Data:
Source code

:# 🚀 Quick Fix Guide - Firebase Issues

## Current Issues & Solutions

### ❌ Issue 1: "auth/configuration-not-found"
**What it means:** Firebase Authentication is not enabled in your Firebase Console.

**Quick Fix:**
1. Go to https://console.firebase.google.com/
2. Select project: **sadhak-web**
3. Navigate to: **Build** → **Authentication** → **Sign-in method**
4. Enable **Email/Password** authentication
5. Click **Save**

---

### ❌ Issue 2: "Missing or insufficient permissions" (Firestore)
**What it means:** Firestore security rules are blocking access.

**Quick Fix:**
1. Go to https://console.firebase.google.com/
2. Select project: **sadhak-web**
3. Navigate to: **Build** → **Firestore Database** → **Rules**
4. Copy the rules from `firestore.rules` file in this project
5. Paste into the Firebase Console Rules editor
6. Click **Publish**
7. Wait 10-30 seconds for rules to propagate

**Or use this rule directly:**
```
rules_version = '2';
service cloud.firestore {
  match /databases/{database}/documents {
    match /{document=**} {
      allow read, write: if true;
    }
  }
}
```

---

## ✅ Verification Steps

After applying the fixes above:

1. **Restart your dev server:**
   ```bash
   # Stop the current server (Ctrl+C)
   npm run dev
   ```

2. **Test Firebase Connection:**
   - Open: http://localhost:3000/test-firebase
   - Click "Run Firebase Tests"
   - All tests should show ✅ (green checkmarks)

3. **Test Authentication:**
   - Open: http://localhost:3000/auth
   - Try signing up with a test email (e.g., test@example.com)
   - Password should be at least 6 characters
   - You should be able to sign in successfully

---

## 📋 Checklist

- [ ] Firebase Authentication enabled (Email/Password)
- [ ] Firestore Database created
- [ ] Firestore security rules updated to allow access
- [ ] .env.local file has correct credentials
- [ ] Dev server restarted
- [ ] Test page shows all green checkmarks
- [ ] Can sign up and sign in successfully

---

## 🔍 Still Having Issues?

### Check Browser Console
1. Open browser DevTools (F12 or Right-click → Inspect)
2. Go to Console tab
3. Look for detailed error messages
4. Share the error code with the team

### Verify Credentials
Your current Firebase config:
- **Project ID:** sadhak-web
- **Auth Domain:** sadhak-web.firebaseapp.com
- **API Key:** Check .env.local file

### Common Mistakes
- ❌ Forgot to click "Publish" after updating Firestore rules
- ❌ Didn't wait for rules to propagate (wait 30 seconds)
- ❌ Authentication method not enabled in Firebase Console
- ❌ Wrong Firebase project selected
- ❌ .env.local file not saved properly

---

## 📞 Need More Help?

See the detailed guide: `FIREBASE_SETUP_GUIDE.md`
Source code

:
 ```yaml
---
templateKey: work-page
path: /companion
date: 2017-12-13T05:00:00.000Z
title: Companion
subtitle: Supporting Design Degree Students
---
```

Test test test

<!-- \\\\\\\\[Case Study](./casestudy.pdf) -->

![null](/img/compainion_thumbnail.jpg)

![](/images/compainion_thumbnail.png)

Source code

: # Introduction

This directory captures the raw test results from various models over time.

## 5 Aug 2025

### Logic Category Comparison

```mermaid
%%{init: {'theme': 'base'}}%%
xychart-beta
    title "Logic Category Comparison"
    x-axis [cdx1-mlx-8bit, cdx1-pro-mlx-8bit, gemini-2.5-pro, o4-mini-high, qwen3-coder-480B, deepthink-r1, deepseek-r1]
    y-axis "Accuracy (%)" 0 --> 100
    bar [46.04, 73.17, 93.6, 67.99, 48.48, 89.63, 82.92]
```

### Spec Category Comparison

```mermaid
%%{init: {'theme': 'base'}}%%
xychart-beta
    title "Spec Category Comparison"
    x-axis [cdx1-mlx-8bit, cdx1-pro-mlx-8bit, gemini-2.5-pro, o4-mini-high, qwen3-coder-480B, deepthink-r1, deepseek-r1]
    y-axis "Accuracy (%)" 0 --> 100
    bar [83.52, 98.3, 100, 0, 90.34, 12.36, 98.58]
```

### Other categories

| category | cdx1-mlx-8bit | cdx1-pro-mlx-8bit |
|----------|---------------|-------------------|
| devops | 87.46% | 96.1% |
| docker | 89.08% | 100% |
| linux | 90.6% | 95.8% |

About this task: Lines from the top of the data above through the line containing "- **Project ID:** sadhak-web" must be repeated exactly. All other lines stay out.

Answer to the exercise:
Source code

:# 🚀 Quick Fix Guide - Firebase Issues

## Current Issues & Solutions

### ❌ Issue 1: "auth/configuration-not-found"
**What it means:** Firebase Authentication is not enabled in your Firebase Console.

**Quick Fix:**
1. Go to https://console.firebase.google.com/
2. Select project: **sadhak-web**
3. Navigate to: **Build** → **Authentication** → **Sign-in method**
4. Enable **Email/Password** authentication
5. Click **Save**

---

### ❌ Issue 2: "Missing or insufficient permissions" (Firestore)
**What it means:** Firestore security rules are blocking access.

**Quick Fix:**
1. Go to https://console.firebase.google.com/
2. Select project: **sadhak-web**
3. Navigate to: **Build** → **Firestore Database** → **Rules**
4. Copy the rules from `firestore.rules` file in this project
5. Paste into the Firebase Console Rules editor
6. Click **Publish**
7. Wait 10-30 seconds for rules to propagate

**Or use this rule directly:**
```
rules_version = '2';
service cloud.firestore {
  match /databases/{database}/documents {
    match /{document=**} {
      allow read, write: if true;
    }
  }
}
```

---

## ✅ Verification Steps

After applying the fixes above:

1. **Restart your dev server:**
   ```bash
   # Stop the current server (Ctrl+C)
   npm run dev
   ```

2. **Test Firebase Connection:**
   - Open: http://localhost:3000/test-firebase
   - Click "Run Firebase Tests"
   - All tests should show ✅ (green checkmarks)

3. **Test Authentication:**
   - Open: http://localhost:3000/auth
   - Try signing up with a test email (e.g., test@example.com)
   - Password should be at least 6 characters
   - You should be able to sign in successfully

---

## 📋 Checklist

- [ ] Firebase Authentication enabled (Email/Password)
- [ ] Firestore Database created
- [ ] Firestore security rules updated to allow access
- [ ] .env.local file has correct credentials
- [ ] Dev server restarted
- [ ] Test page shows all green checkmarks
- [ ] Can sign up and sign in successfully

---

## 🔍 Still Having Issues?

### Check Browser Console
1. Open browser DevTools (F12 or Right-click → Inspect)
2. Go to Console tab
3. Look for detailed error messages
4. Share the error code with the team

### Verify Credentials
Your current Firebase config:
- **Project ID:** sadhak-web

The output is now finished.